- [WHAT IS EXPECTED]:
How many lines of these entries hold the string "best"? Answer with the number alone.

[[ DATASET RECORDS, beginning ]]

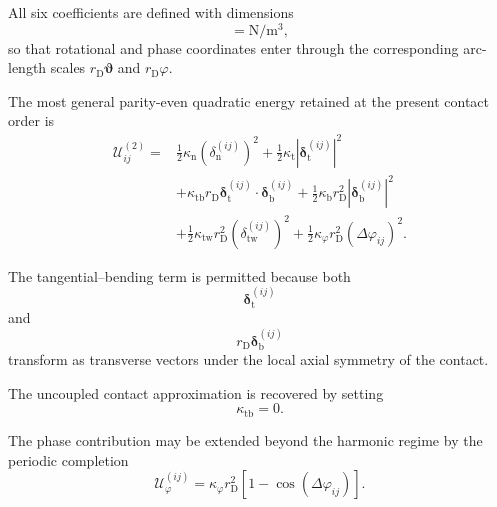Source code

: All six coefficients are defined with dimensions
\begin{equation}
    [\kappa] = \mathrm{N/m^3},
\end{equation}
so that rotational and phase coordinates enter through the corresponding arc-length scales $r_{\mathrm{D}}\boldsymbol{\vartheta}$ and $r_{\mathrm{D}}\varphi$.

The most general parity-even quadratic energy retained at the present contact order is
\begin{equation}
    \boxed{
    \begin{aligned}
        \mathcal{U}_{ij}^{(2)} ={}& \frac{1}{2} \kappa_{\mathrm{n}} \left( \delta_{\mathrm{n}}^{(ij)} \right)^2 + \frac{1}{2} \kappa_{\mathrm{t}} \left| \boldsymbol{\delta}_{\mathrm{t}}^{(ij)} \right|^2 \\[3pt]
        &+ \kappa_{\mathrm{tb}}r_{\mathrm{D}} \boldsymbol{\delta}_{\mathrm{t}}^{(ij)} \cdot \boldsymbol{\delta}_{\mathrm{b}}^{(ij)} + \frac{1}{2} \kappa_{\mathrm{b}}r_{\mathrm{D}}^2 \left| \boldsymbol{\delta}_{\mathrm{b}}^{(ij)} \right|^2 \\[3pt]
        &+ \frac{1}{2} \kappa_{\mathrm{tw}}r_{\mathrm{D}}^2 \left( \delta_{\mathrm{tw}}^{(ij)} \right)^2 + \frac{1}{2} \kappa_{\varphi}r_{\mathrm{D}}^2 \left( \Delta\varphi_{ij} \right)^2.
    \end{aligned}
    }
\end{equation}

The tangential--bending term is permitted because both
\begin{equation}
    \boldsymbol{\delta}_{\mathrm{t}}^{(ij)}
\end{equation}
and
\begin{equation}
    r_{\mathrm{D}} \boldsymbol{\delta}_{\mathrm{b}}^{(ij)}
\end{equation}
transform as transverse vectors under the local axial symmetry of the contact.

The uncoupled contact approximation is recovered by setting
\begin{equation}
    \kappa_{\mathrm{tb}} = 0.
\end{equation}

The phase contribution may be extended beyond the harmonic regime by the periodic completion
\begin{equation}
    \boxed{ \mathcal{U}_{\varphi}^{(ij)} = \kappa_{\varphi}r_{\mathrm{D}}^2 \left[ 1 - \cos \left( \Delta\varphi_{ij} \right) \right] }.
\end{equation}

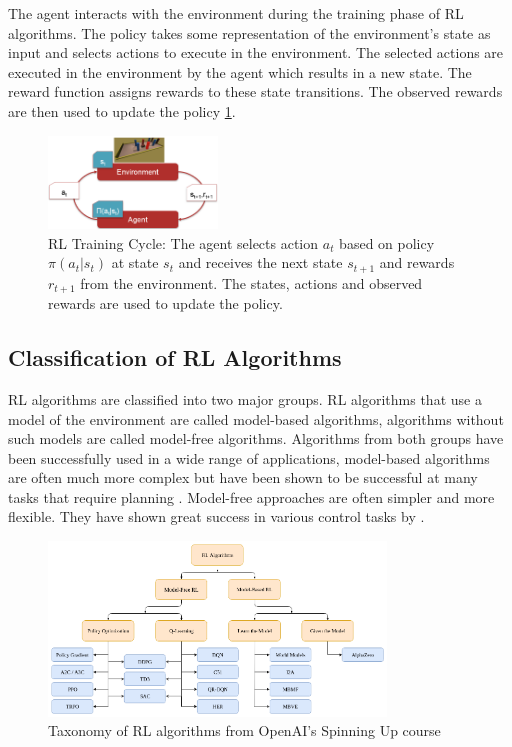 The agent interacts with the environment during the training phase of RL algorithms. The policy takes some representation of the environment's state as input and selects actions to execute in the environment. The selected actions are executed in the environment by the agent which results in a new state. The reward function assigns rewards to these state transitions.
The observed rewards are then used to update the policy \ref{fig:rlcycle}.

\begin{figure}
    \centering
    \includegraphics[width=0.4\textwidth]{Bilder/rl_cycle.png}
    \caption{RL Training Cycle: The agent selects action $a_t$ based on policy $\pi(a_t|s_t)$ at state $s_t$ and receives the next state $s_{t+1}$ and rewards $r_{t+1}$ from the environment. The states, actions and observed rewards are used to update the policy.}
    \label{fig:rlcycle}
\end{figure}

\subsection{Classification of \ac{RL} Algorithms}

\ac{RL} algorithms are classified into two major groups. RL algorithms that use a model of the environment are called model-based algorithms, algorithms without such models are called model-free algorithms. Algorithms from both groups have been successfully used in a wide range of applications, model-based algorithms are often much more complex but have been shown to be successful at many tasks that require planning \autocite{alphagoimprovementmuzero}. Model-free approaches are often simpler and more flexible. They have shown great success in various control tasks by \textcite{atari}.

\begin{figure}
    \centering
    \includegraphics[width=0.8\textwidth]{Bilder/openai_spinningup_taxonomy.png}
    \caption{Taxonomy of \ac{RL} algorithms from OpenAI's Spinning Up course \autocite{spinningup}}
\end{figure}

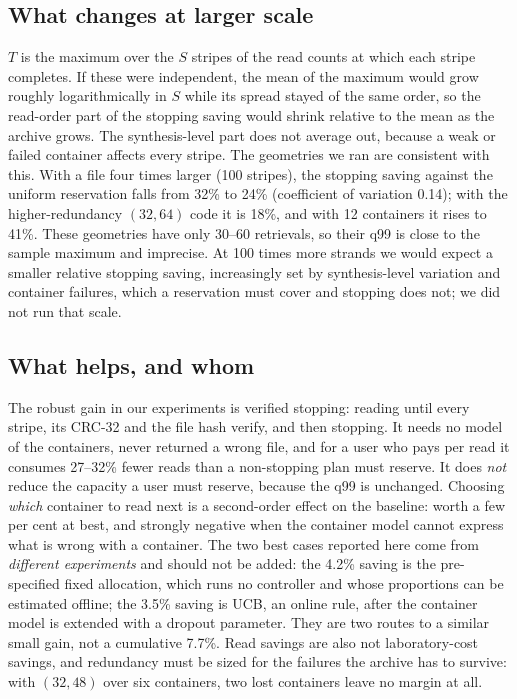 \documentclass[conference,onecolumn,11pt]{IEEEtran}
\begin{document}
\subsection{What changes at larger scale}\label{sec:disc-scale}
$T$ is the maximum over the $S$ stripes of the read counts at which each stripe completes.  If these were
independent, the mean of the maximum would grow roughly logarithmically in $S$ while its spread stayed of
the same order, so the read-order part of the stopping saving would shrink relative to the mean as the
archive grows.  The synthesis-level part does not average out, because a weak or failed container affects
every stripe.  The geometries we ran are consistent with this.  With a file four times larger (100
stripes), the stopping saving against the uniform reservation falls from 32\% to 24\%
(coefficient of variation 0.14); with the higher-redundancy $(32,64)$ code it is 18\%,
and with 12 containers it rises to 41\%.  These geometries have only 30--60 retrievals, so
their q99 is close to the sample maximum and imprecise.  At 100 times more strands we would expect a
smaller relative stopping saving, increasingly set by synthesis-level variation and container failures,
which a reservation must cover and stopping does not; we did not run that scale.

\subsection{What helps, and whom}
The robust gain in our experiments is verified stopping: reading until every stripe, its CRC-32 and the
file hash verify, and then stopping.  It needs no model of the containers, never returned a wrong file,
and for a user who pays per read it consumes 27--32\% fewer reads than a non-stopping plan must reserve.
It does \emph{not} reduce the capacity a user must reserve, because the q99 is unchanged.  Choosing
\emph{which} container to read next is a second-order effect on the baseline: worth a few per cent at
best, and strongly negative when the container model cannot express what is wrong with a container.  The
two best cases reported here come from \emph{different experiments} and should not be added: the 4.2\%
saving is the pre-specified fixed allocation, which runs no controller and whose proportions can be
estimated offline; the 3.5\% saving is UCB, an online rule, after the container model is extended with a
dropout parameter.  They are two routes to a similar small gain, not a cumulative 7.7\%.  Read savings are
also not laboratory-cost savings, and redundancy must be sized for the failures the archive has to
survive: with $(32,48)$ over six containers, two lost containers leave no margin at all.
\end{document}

[[ DATASET RECORDS, end ]]

- [RESPONSE TO THIS EXERCISE]:
2